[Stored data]
Content starts
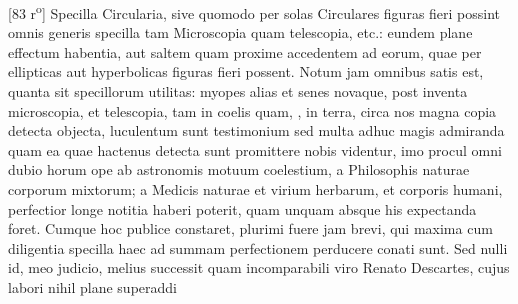                 \vspace*{8mm}
                \pstart 
                \normalsize
            [83 r\textsuperscript{o}] Specilla Circularia\protect{}, sive quomodo per solas  Circulares figuras fieri possint omnis generis specilla\protect{}  tam Microscopia\protect{} quam telescopia\protect{}, etc.: eundem plane  effectum habentia, aut saltem quam proxime accedentem  ad eorum, quae per ellipticas aut hyperbolicas figuras  fieri possent. \pend \pstart  Notum jam omnibus satis est, quanta sit specillorum\protect{}  utilitas: myopes\protect{} alias et senes novaque, post inventa microscopia\protect{}, et telescopia\protect{}, tam in coelis quam, , in terra, circa  nos magna copia detecta objecta, luculentum sunt testimonium  sed multa adhuc magis admiranda quam ea quae hactenus  detecta sunt promittere nobis videntur, imo procul omni  dubio horum ope ab astronomis motuum coelestium, a  Philosophis naturae corporum mixtorum; a Medicis  naturae et virium herbarum, et corporis humani, perfectior  longe notitia haberi poterit, quam unquam absque his  expectanda foret. Cumque hoc publice constaret, plurimi  fuere jam brevi, qui maxima cum diligentia specilla\protect{}  haec ad summam perfectionem perducere conati sunt. Sed  nulli id, meo judicio, melius successit quam incomparabili  viro Renato Descartes\protect{}, cujus labori nihil plane superaddi 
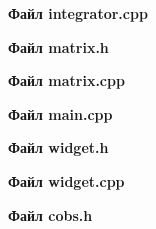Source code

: \documentclass[14pt,a4paper]{extreport}
\begin{document}
\textbf{Файл integrator.cpp}
\begin{alltt}
    
\end{alltt}

\textbf{Файл matrix.h}
\begin{alltt}
    
\end{alltt}

\textbf{Файл matrix.cpp}
\begin{alltt}
    
\end{alltt}

\textbf{Файл main.cpp}
\begin{alltt}
    
\end{alltt}

\textbf{Файл widget.h}
\begin{alltt}
    
\end{alltt}

\textbf{Файл widget.cpp}
\begin{alltt}
    
\end{alltt}

\textbf{Файл cobs.h}
\begin{alltt}
    
\end{alltt}
\end{document}
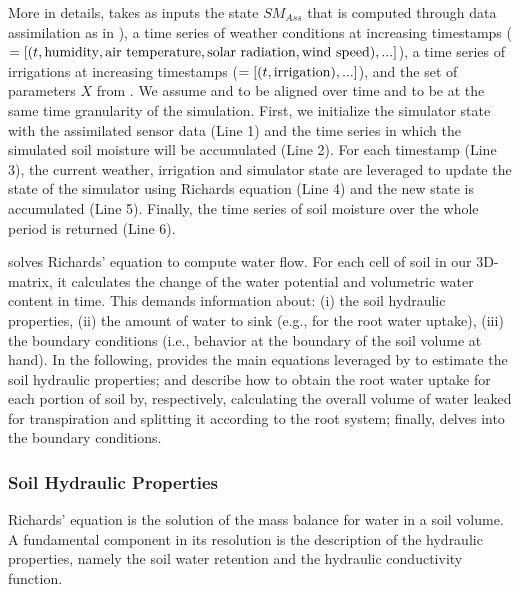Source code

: More in details, \olab{} takes as inputs the state $SM_{Ass}$ that is computed through data assimilation as in ), a time series of weather conditions at increasing timestamps (\Wt$=[(t, \textup{humidity}, \textup{air temperature}, \textup{solar radiation}, \textup{wind speed}), ...]$), a time series of irrigations at increasing timestamps (\It$=[(t, \textup{irrigation}), ...]$), and the set of parameters $X$ from .
We assume \Wt{} and \It{} to be aligned over time and to be at the same time granularity of the simulation.
First, we initialize the simulator state with the assimilated sensor data (Line 1) and the time series in which the simulated soil moisture will be accumulated (Line 2).
For each timestamp (Line 3), the current weather, irrigation and  simulator state are leveraged to update the state of the simulator using Richards equation (Line 4) and the new state is accumulated (Line 5).
Finally, the time series of soil moisture over the whole period is returned (Line 6).

\olab{} solves Richards' equation \cite{richards1931capillary} to compute water flow.
For each cell of soil in our 3D-matrix, it calculates the change of the water potential and volumetric water content in time.
This demands information about: (i) the soil hydraulic properties, (ii) the amount of water to sink (e.g., for the root water uptake), (iii) the boundary conditions (i.e., behavior at the boundary of the soil volume at hand).
In the following,  provides the main equations leveraged by \olab{} to estimate the soil hydraulic properties;  and  describe how to obtain the root water uptake for each portion of soil by, respectively, calculating the overall volume of water leaked for transpiration and splitting it according to the root system; finally,  delves into the boundary conditions.   

\subsubsection{Soil Hydraulic Properties}
\label{orchard-sec:soil_properties}
Richards' equation is the solution of the mass balance for water in a soil volume.
A fundamental component in its resolution is the description of the hydraulic properties, namely the soil water retention and the hydraulic conductivity function. 

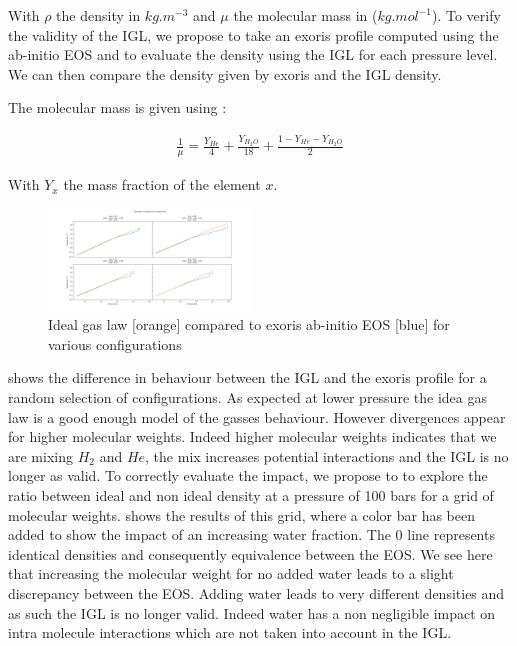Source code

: With $\rho$ the density in $kg.m^{-3}$ and $\mu$ the molecular mass in ($kg.mol^{-1}$). To verify the validity of the IGL, we propose to take an exoris profile computed using the ab-initio EOS and to evaluate the density using the IGL for each pressure level. We can then compare the density given by exoris and the IGL density.

The molecular mass is given using :

\begin{align} 
    \frac{1}{\mu} = \frac{Y_{He}}{4} + \frac{Y_{H_2O}}{18} + \frac{1-Y_{He}-Y_{H_2O}}{2} \label{eq:IGL2}
\end{align}

With $Y_x$ the mass fraction of the element $x$.

\begin{figure}
    \centering
    \includegraphics[width=0.48\textwidth]{Images/EOS_comparaison.png}
    \caption{Ideal gas law [orange] compared to exoris ab-initio EOS [blue] for various configurations}
    \label{fig:EOS_comp}
\end{figure}

 shows the difference in behaviour between the IGL and the exoris profile for a random selection of configurations. As expected at lower pressure the idea gas law is a good enough model of the gasses behaviour. However divergences appear for higher molecular weights. Indeed higher molecular weights indicates that we are mixing $H_2$ and $He$, the mix increases potential interactions and the IGL is no longer as valid. To correctly evaluate the impact, we propose to to explore the ratio between ideal and non ideal density at a pressure of 100 bars for a grid of molecular weights.  shows the results of this grid, where a color bar has been added to show the impact of an increasing water fraction. The 0 line represents identical densities and consequently equivalence between the EOS. We see here that increasing the molecular weight for no added water leads to a slight discrepancy between the EOS. Adding water leads to very different densities and as such the IGL is no longer valid. Indeed water has a non negligible impact on intra molecule interactions which are not taken into account in the IGL.

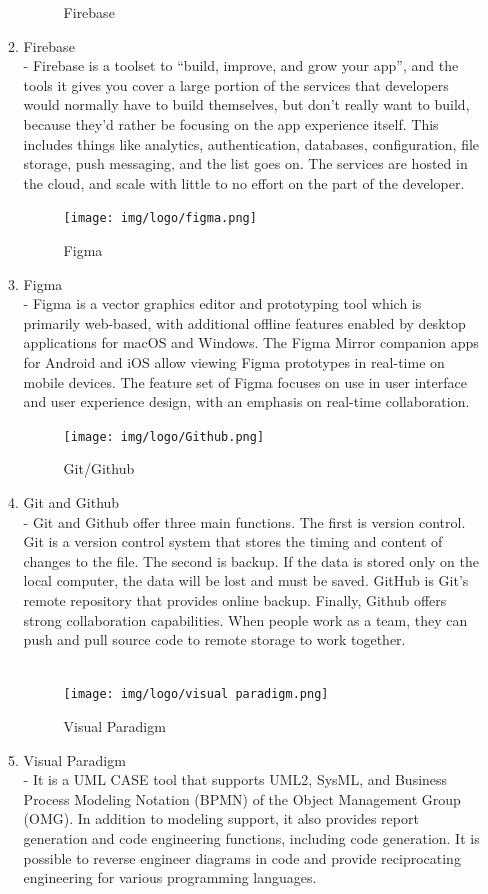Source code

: \documentclass[conference]{IEEEtran}
\begin{document}
\begin{enumerate}
\begin{enumerate}
\begin{figure}[h!]
            \caption{Firebase}
        \end{figure}
        \item Firebase\\
        - Firebase is a toolset to “build, improve, and grow your app”, and the tools it gives you cover a large portion of the services that developers would normally have to build themselves, but don’t really want to build, because they’d rather be focusing on the app experience itself. This includes things like analytics, authentication, databases, configuration, file storage, push messaging, and the list goes on. The services are hosted in the cloud, and scale with little to no effort on the part of the developer.
         \begin{figure}[h!]
        \centerline{\texttt{[image: img/logo/figma.png]}}
        \caption{Figma}
        \end{figure}
        \item Figma\\
        - Figma is a vector graphics editor and prototyping tool which is primarily web-based, with additional offline features enabled by desktop applications for macOS and Windows. The Figma Mirror companion apps for Android and iOS allow viewing Figma prototypes in real-time on mobile devices. The feature set of Figma focuses on use in user interface and user experience design, with an emphasis on real-time collaboration.
        \begin{figure}[h!]
        \centerline{\texttt{[image: img/logo/Github.png]}}
        \caption{Git/Github}
        \end{figure}
        \item Git and Github\\
         - Git and Github offer three main functions. The first is version control. Git is a version control system that stores the timing and content of changes to the file. The second is backup. If the data is stored only on the local computer, the data will be lost and must be saved. GitHub is Git's remote repository that provides online backup. Finally, Github offers strong collaboration capabilities. When people work as a team, they can push and pull source code to remote storage to work together.\\\\
         \begin{figure}[h!]
        \centerline{\texttt{[image: img/logo/visual paradigm.png]}}
        \caption{Visual Paradigm}
        \end{figure}
        \item Visual Paradigm\\
        - It is a UML CASE tool that supports UML2, SysML, and Business Process Modeling Notation (BPMN) of the Object Management Group (OMG). In addition to modeling support, it also provides report generation and code engineering functions, including code generation. It is possible to reverse engineer diagrams in code and provide reciprocating engineering for various programming languages.
    \end{enumerate}
\end{enumerate}
\end{document}
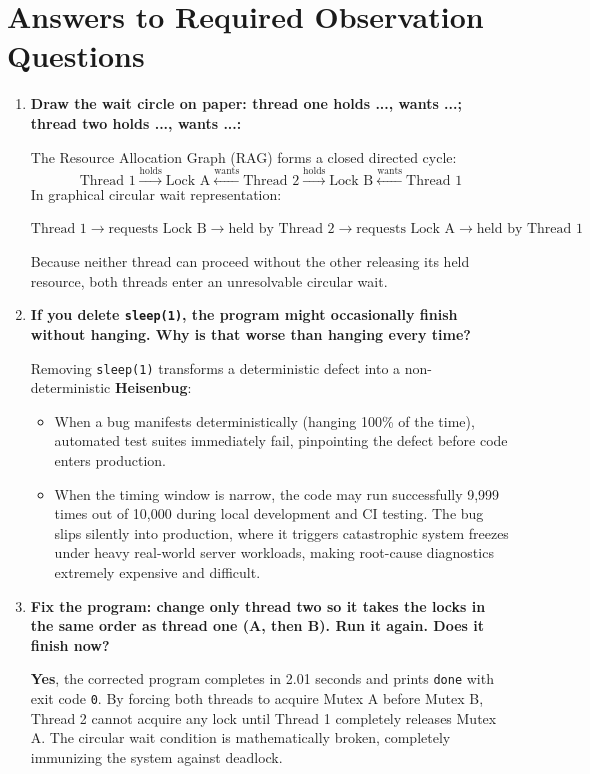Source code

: \documentclass[12pt,a4paper]{report}
\numberwithin{equation}{chapter}
\numberwithin{figure}{chapter}
\numberwithin{table}{chapter}
\begin{document}
\section{Answers to Required Observation Questions}
\begin{enumerate}
    \item \textbf{Draw the wait circle on paper: thread one holds ..., wants ...; thread two holds ..., wants ...:}
    
    The Resource Allocation Graph (RAG) forms a closed directed cycle:
    \begin{equation}
    \text{Thread 1} \xrightarrow{\text{holds}} \text{Lock A} \xleftarrow{\text{wants}} \text{Thread 2} \xrightarrow{\text{holds}} \text{Lock B} \xleftarrow{\text{wants}} \text{Thread 1}
    \end{equation}
    In graphical circular wait representation:
    \begin{center}
    $\text{Thread 1} \longrightarrow \text{requests Lock B} \longrightarrow \text{held by Thread 2} \longrightarrow \text{requests Lock A} \longrightarrow \text{held by Thread 1}$
    \end{center}
    Because neither thread can proceed without the other releasing its held resource, both threads enter an unresolvable circular wait.

    \item \textbf{If you delete \texttt{sleep(1)}, the program might occasionally finish without hanging. Why is that worse than hanging every time?}
    
    Removing \texttt{sleep(1)} transforms a deterministic defect into a non-deterministic \textbf{Heisenbug}:
    \begin{itemize}
        \item When a bug manifests deterministically (hanging 100\% of the time), automated test suites immediately fail, pinpointing the defect before code enters production.
        \item When the timing window is narrow, the code may run successfully 9,999 times out of 10,000 during local development and CI testing. The bug slips silently into production, where it triggers catastrophic system freezes under heavy real-world server workloads, making root-cause diagnostics extremely expensive and difficult.
    \end{itemize}

    \item \textbf{Fix the program: change only thread two so it takes the locks in the same order as thread one (A, then B). Run it again. Does it finish now?}
    
    \textbf{Yes}, the corrected program completes in 2.01 seconds and prints \texttt{done} with exit code \texttt{0}.
    By forcing both threads to acquire Mutex A before Mutex B, Thread 2 cannot acquire any lock until Thread 1 completely releases Mutex A. The circular wait condition is mathematically broken, completely immunizing the system against deadlock.
\end{enumerate}
\end{document}
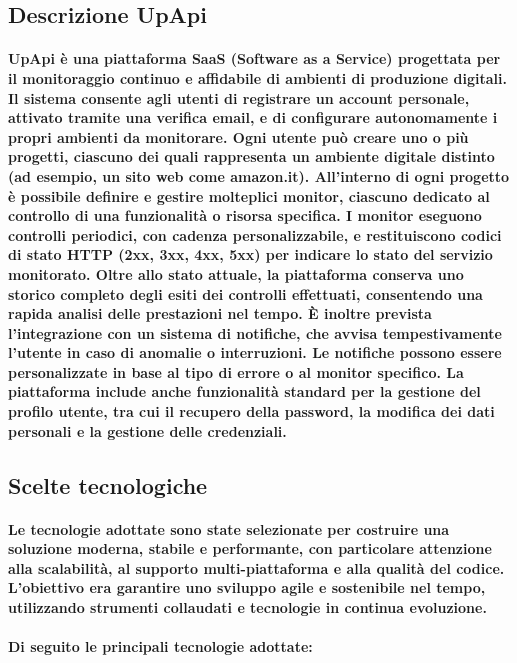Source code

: \subsection{Descrizione UpApi}

\paragraph{UpApi è una piattaforma SaaS (Software as a Service) progettata per il monitoraggio continuo 
e affidabile di ambienti di produzione digitali. 
Il sistema consente agli utenti di registrare un account personale, attivato tramite una verifica email, 
e di configurare autonomamente i propri ambienti da monitorare.
Ogni utente può creare uno o più progetti, 
ciascuno dei quali rappresenta un ambiente digitale distinto (ad esempio, un sito web come amazon.it). 
All'interno di ogni progetto è possibile definire e gestire molteplici monitor, 
ciascuno dedicato al controllo di una funzionalità o risorsa specifica.
I monitor eseguono controlli periodici, con cadenza personalizzabile, 
e restituiscono codici di stato HTTP (2xx, 3xx, 4xx, 5xx) per indicare lo stato del servizio monitorato. 
Oltre allo stato attuale, la piattaforma conserva uno storico completo degli esiti dei controlli effettuati, 
consentendo una rapida analisi delle prestazioni nel tempo.
È inoltre prevista l’integrazione con un sistema di notifiche, 
che avvisa tempestivamente l’utente in caso di anomalie o interruzioni. 
Le notifiche possono essere personalizzate in base al tipo di errore o al monitor specifico.
La piattaforma include anche funzionalità standard per la gestione del profilo utente, 
tra cui il recupero della password, la modifica dei dati personali e la gestione delle credenziali.
}

\subsection{Scelte tecnologiche}

\paragraph{Le tecnologie adottate sono state selezionate per costruire una soluzione moderna, stabile e performante, 
con particolare attenzione alla scalabilità, al supporto multi-piattaforma e alla qualità del codice.
\\L’obiettivo era garantire uno sviluppo agile e sostenibile nel tempo, utilizzando strumenti collaudati e tecnologie in continua evoluzione.
\\\\Di seguito le principali tecnologie adottate:}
Content ends
EXERCISE INSTRUCTIONS: Which lines of the data include "sleep"? Copy each of them.

RESPONSE:
    \item \textbf{If you delete \texttt{sleep(1)}, the program might occasionally finish without hanging. Why is that worse than hanging every time?}
    Removing \texttt{sleep(1)} transforms a deterministic defect into a non-deterministic \textbf{Heisenbug}:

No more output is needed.